--- ABOUT THIS EXERCISE ---
Please reproduce each of the entries below exactly as they appear.

--- SUPPLIED INFORMATION ---
***
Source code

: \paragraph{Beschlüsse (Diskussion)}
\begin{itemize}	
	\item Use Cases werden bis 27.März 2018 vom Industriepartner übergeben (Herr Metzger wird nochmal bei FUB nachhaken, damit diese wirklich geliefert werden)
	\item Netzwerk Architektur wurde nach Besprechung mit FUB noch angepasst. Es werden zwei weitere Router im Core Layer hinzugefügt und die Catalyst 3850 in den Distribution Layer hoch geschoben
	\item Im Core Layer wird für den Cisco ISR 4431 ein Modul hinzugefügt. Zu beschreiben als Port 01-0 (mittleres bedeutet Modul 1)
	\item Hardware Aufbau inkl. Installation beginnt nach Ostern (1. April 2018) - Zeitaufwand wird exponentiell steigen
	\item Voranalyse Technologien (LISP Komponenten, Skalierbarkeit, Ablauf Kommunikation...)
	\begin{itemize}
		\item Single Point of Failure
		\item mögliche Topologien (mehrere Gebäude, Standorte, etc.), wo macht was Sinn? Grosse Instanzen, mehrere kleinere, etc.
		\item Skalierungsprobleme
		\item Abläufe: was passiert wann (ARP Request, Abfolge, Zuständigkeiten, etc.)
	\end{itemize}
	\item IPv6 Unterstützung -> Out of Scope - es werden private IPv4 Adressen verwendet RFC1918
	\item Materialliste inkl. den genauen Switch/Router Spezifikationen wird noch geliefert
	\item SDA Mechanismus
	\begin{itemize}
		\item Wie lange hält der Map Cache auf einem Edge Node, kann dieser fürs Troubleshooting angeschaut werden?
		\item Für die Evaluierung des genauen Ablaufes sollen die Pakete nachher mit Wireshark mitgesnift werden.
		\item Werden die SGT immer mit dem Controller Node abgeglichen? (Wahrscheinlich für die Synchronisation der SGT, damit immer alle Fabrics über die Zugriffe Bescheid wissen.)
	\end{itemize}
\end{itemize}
***
--- EXERCISE OUTPUT ---
Source code

: \paragraph{Beschlüsse (Diskussion)}
\begin{itemize}	
	\item Use Cases werden bis 27.März 2018 vom Industriepartner übergeben (Herr Metzger wird nochmal bei FUB nachhaken, damit diese wirklich geliefert werden)
	\item Netzwerk Architektur wurde nach Besprechung mit FUB noch angepasst. Es werden zwei weitere Router im Core Layer hinzugefügt und die Catalyst 3850 in den Distribution Layer hoch geschoben
	\item Im Core Layer wird für den Cisco ISR 4431 ein Modul hinzugefügt. Zu beschreiben als Port 01-0 (mittleres bedeutet Modul 1)
	\item Hardware Aufbau inkl. Installation beginnt nach Ostern (1. April 2018) - Zeitaufwand wird exponentiell steigen
	\item Voranalyse Technologien (LISP Komponenten, Skalierbarkeit, Ablauf Kommunikation...)
	\begin{itemize}
		\item Single Point of Failure
		\item mögliche Topologien (mehrere Gebäude, Standorte, etc.), wo macht was Sinn? Grosse Instanzen, mehrere kleinere, etc.
		\item Skalierungsprobleme
		\item Abläufe: was passiert wann (ARP Request, Abfolge, Zuständigkeiten, etc.)
	\end{itemize}
	\item IPv6 Unterstützung -> Out of Scope - es werden private IPv4 Adressen verwendet RFC1918
	\item Materialliste inkl. den genauen Switch/Router Spezifikationen wird noch geliefert
	\item SDA Mechanismus
	\begin{itemize}
		\item Wie lange hält der Map Cache auf einem Edge Node, kann dieser fürs Troubleshooting angeschaut werden?
		\item Für die Evaluierung des genauen Ablaufes sollen die Pakete nachher mit Wireshark mitgesnift werden.
		\item Werden die SGT immer mit dem Controller Node abgeglichen? (Wahrscheinlich für die Synchronisation der SGT, damit immer alle Fabrics über die Zugriffe Bescheid wissen.)
	\end{itemize}
\end{itemize}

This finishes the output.